**Task**:   
To help Trell predict the age group of users based on their activity on social media by creating a classification prediction algorithm and conducting a performance evaluation metric of the model.    

I use a **logistic regression** using **one-vs-rest multiple-class** classification algorithm and **weighted F1 score** to evaluate the model.

In [None]:
# Python 3 environment with analytics libraries installed
# as defined by the kaggle/python Docker 

import numpy as np 
import pandas as pd 
import os
for dirname, _, filenames in os.walk('/kaggle/input'):
    for filename in filenames:
        print(os.path.join(dirname, filename))

In [None]:
#assigning CSV files as pandas dataframes
sample = pd.read_csv('../input/trell-social-media-usage-data/sample_submission.csv')
testDF = pd.read_csv('../input/trell-social-media-usage-data/test_age_dataset.csv')
train = pd.read_csv('../input/trell-social-media-usage-data/train_age_dataset.csv')

In [None]:
#The dataframe with the bulk of the data
##Use this to train a prediction model
train

In [None]:
#use this dataset to test model, make predictions, 
#and compare to the train dataset prediction
testDF

First: Explore and evaluate the datasets by cheking for NaNs, get a descrpition of the data, explore the age_group column in the train dataset.   

In [None]:
#making sure the data contains no NaNs
train.isnull().values.any()

In [None]:
testDF.isnull().values.any()

Neither dataset had NaNs.       
Classification data is in numeric value.   
The train dataset includes the age group classification. The test does not. This means that the datasets are ready for use.

In [None]:
#Explore the data
train.describe()

In [None]:
testDF.describe()

The **'age_group' column** in the train dataset is the classifications stardard for the prediction model. The column data is a float datatype, with 4 possible classes: 1, 2, 3, 4. The dataset does not specify the definition of each group.   

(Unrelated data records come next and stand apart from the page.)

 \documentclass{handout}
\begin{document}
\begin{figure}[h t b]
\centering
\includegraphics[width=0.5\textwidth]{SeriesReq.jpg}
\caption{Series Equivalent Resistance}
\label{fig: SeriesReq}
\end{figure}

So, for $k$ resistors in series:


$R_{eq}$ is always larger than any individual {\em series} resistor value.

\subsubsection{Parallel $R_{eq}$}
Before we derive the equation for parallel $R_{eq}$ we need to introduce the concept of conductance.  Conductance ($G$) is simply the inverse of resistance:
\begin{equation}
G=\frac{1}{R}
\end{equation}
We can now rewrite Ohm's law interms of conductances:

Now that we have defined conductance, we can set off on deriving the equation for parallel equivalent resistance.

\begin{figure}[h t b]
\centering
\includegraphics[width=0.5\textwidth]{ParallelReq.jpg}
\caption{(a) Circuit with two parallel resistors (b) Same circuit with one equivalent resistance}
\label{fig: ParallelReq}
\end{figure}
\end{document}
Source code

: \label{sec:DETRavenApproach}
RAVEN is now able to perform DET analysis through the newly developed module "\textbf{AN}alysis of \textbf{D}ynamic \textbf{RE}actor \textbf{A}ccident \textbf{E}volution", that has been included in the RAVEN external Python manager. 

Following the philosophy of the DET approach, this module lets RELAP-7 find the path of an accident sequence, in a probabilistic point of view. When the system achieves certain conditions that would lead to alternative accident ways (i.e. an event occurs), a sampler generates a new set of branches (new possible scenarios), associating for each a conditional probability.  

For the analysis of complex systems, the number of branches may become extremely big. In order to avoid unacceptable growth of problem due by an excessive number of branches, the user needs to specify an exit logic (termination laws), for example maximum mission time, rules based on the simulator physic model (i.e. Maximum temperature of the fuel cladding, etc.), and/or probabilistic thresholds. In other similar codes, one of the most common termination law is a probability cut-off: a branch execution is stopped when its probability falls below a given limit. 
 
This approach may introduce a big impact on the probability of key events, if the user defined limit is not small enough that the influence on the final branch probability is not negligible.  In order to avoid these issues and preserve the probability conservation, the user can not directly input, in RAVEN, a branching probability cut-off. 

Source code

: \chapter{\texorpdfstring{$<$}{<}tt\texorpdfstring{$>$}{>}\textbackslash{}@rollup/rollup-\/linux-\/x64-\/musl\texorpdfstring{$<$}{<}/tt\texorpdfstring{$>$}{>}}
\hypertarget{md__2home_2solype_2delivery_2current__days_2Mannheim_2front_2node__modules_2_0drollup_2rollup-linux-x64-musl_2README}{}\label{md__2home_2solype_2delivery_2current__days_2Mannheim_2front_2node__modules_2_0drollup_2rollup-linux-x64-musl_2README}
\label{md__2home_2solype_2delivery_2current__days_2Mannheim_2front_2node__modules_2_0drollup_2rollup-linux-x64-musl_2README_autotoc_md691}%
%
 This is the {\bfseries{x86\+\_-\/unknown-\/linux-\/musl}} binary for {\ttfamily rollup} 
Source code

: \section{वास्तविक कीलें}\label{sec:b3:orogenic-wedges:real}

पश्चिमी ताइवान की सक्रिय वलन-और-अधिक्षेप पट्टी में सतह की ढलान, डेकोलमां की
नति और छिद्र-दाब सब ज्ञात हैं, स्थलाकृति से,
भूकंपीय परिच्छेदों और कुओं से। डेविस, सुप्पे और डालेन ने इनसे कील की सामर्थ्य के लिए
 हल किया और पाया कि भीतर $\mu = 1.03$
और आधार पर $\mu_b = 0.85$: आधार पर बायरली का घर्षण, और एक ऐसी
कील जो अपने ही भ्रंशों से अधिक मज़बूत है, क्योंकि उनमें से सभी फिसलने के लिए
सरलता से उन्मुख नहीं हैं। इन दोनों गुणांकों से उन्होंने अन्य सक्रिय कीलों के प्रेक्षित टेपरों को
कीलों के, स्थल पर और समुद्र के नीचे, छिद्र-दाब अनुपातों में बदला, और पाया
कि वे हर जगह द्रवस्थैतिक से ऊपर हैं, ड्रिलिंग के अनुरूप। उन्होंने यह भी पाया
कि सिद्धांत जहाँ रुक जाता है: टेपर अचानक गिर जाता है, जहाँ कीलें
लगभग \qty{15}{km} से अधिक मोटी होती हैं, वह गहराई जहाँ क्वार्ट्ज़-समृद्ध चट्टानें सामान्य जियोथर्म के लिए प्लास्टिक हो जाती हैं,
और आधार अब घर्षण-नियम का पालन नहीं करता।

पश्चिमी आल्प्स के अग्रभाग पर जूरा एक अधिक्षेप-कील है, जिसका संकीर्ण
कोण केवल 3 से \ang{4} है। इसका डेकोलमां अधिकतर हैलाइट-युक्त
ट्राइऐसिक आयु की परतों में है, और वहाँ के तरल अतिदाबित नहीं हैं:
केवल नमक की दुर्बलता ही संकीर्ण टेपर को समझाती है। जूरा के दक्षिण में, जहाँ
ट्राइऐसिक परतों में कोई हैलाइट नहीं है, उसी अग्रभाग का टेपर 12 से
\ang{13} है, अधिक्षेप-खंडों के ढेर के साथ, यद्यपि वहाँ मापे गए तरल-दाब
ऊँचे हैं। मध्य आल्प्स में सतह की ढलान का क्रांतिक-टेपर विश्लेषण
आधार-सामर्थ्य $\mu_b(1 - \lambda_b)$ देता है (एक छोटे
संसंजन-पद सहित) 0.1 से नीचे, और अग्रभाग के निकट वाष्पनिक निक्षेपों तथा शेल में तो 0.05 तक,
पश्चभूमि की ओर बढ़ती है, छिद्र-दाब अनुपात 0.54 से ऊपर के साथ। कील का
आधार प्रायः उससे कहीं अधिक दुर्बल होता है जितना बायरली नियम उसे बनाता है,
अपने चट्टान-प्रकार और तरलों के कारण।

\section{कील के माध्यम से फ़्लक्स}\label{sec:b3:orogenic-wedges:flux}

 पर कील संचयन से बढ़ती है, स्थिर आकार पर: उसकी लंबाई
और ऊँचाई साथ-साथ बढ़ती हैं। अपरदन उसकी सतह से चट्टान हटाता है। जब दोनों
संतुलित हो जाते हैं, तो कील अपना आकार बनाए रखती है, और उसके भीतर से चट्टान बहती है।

The bulk of Trell users fall under age_group 1.

In [None]:
#get to know age_group
train['age_group'].describe()

In [None]:
train['age_group'].value_counts()

In [None]:
#visualize age_group column
import matplotlib.pyplot as plt
%matplotlib inline
train.age_group.value_counts().plot(kind='bar', color='dodgerblue')

Correlation among columns:

In [None]:
correlation=train.corr()
correlation

In [None]:
import seaborn as sns
sns.heatmap(correlation, cmap="Reds")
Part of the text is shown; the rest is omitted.